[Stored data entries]
┄┄┄┄┄┄
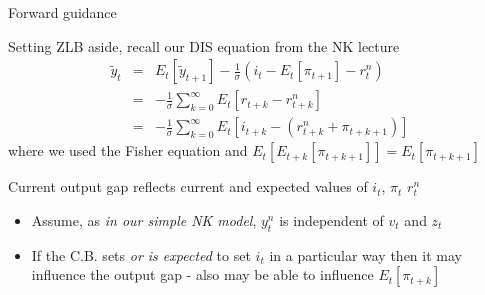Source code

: \begin{frame}{Forward guidance}

Setting ZLB aside, recall our DIS equation from the NK lecture
\begin{eqnarray*}
\tilde{y}_{t} &=& E_{t} \left[ \tilde{y}_{t+1} \right] - \frac{1}{\sigma} \left(i_{t} - E_{t}\left[ \pi_{t+1} \right]  - r^{n}_{t} \right) \label{eqn:dyn_IS} \\
&=& -\frac{1}{\sigma} \sum\limits_{k=0}^{\infty} E_{t}[ r_{t+k}  - r^{n}_{t+k} ] \nonumber \\
&=& -\frac{1}{\sigma} \sum\limits_{k=0}^{\infty} E_{t}[ i_{t+k} -  (r^{n}_{t+k} + \pi_{t+k+1}) ] \nonumber
\end{eqnarray*}
where we used the Fisher equation and $E_{t}[E_{t+k}[\pi_{t+k+1}]]= E_{t}[\pi_{t+k+1}]$

\vspace{2mm}
Current output gap reflects current and expected values of $i_{t}$, $\pi_{t}$ $r^{n}_{t}$
\begin{itemize}
\item	Assume, as \textit{in our simple NK model}, $y^{n}_{t}$ is independent of $v_{t}$ and $z_{t}$
\item	If the C.B. sets \textit{or is expected} to set $i_{t}$ in a particular way then it may influence the output gap - also may be able to influence $E_{t}[\pi_{t+k}]$
\end{itemize}

\end{frame}


	

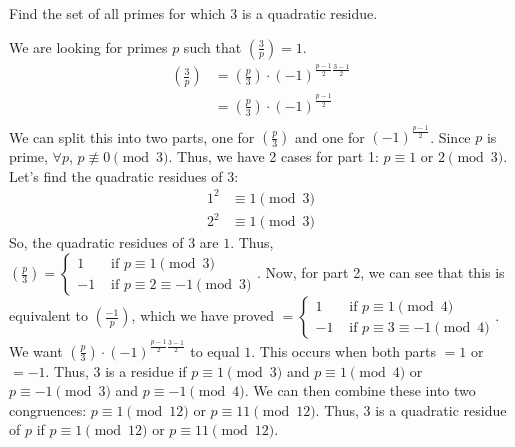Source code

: \documentclass{article}
\newcommand{\legendre}[2]{\left(\frac{#1}{#2}\right)}
\begin{document}
\begin{problem}{}{}
    Find the set of all primes for which 3 is a quadratic residue.
\end{problem}
\begin{solution}{}{}
    We are looking for primes $p$ such that $\legendre{3}{p}=1$.
    \begin{align*}
        \legendre{3}{p} &=\legendre{p}{3}\cdot(-1)^{\frac{p-1}{2}\frac{3-1}{2}}\\
        &=\legendre{p}{3}\cdot(-1)^{\frac{p-1}{2}}\\
    \end{align*}
    We can split this into two parts, one for $\legendre{p}{3}$ and one for $(-1)^{\frac{p-1}{2}}$. Since $p$ is prime, $\forall p$, $p\not\equiv 0\pmod{3}$. Thus, we have 2 cases for part 1: $p\equiv 1\text{ or }2\pmod{3}$. Let's find the quadratic residues of $3$:
    \begin{align*}
        1^2 &\equiv 1\pmod{3}\\
        2^2 &\equiv 1\pmod{3}
    \end{align*}
    So, the quadratic residues of $3$ are $1$. Thus, $\legendre{p}{3}=\begin{cases}
        1 &\text{ if }p\equiv 1\pmod{3}\\
        -1 &\text{ if }p\equiv 2\equiv-1\pmod{3}
    \end{cases}$. Now, for part 2, we can see that this is equivalent to $\legendre{-1}{p}$, which we have proved $=\begin{cases}
        1 &\text{ if }p\equiv 1\pmod{4}\\
        -1 &\text{ if }p\equiv 3\equiv-1\pmod{4}
    \end{cases}$. We want $\legendre{p}{3}\cdot(-1)^{\frac{p-1}{2}\frac{3-1}{2}}$ to equal $1$. This occurs when both parts $=1$ or $=-1$. Thus, 3 is a residue if $p\equiv 1\pmod{3}$ and $p\equiv 1\pmod{4}$ or $p\equiv -1\pmod{3}$ and $p\equiv -1\pmod{4}$. We can then combine these into two congruences: $p\equiv 1\pmod{12}$ or $p\equiv 11\pmod{12}$. Thus, $3$ is a quadratic residue of $p$ if $p\equiv 1\pmod{12}\text{ or } p\equiv11\pmod{12}$.
\end{solution}
\end{document}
┄┄┄┄┄┄
◆ The task: Once the pictures are set aside, please output all the data word for word.

◆ Answer to this task:
Source code

: \begin{frame}{Forward guidance}

Setting ZLB aside, recall our DIS equation from the NK lecture
\begin{eqnarray*}
\tilde{y}_{t} &=& E_{t} \left[ \tilde{y}_{t+1} \right] - \frac{1}{\sigma} \left(i_{t} - E_{t}\left[ \pi_{t+1} \right]  - r^{n}_{t} \right) \label{eqn:dyn_IS} \\
&=& -\frac{1}{\sigma} \sum\limits_{k=0}^{\infty} E_{t}[ r_{t+k}  - r^{n}_{t+k} ] \nonumber \\
&=& -\frac{1}{\sigma} \sum\limits_{k=0}^{\infty} E_{t}[ i_{t+k} -  (r^{n}_{t+k} + \pi_{t+k+1}) ] \nonumber
\end{eqnarray*}
where we used the Fisher equation and $E_{t}[E_{t+k}[\pi_{t+k+1}]]= E_{t}[\pi_{t+k+1}]$

\vspace{2mm}
Current output gap reflects current and expected values of $i_{t}$, $\pi_{t}$ $r^{n}_{t}$
\begin{itemize}
\item	Assume, as \textit{in our simple NK model}, $y^{n}_{t}$ is independent of $v_{t}$ and $z_{t}$
\item	If the C.B. sets \textit{or is expected} to set $i_{t}$ in a particular way then it may influence the output gap - also may be able to influence $E_{t}[\pi_{t+k}]$
\end{itemize}

\end{frame}


	

Source code

: \documentclass{article}
\newcommand{\legendre}[2]{\left(\frac{#1}{#2}\right)}
\begin{document}
\begin{problem}{}{}
    Find the set of all primes for which 3 is a quadratic residue.
\end{problem}
\begin{solution}{}{}
    We are looking for primes $p$ such that $\legendre{3}{p}=1$.
    \begin{align*}
        \legendre{3}{p} &=\legendre{p}{3}\cdot(-1)^{\frac{p-1}{2}\frac{3-1}{2}}\\
        &=\legendre{p}{3}\cdot(-1)^{\frac{p-1}{2}}\\
    \end{align*}
    We can split this into two parts, one for $\legendre{p}{3}$ and one for $(-1)^{\frac{p-1}{2}}$. Since $p$ is prime, $\forall p$, $p\not\equiv 0\pmod{3}$. Thus, we have 2 cases for part 1: $p\equiv 1\text{ or }2\pmod{3}$. Let's find the quadratic residues of $3$:
    \begin{align*}
        1^2 &\equiv 1\pmod{3}\\
        2^2 &\equiv 1\pmod{3}
    \end{align*}
    So, the quadratic residues of $3$ are $1$. Thus, $\legendre{p}{3}=\begin{cases}
        1 &\text{ if }p\equiv 1\pmod{3}\\
        -1 &\text{ if }p\equiv 2\equiv-1\pmod{3}
    \end{cases}$. Now, for part 2, we can see that this is equivalent to $\legendre{-1}{p}$, which we have proved $=\begin{cases}
        1 &\text{ if }p\equiv 1\pmod{4}\\
        -1 &\text{ if }p\equiv 3\equiv-1\pmod{4}
    \end{cases}$. We want $\legendre{p}{3}\cdot(-1)^{\frac{p-1}{2}\frac{3-1}{2}}$ to equal $1$. This occurs when both parts $=1$ or $=-1$. Thus, 3 is a residue if $p\equiv 1\pmod{3}$ and $p\equiv 1\pmod{4}$ or $p\equiv -1\pmod{3}$ and $p\equiv -1\pmod{4}$. We can then combine these into two congruences: $p\equiv 1\pmod{12}$ or $p\equiv 11\pmod{12}$. Thus, $3$ is a quadratic residue of $p$ if $p\equiv 1\pmod{12}\text{ or } p\equiv11\pmod{12}$.
\end{solution}
\end{document}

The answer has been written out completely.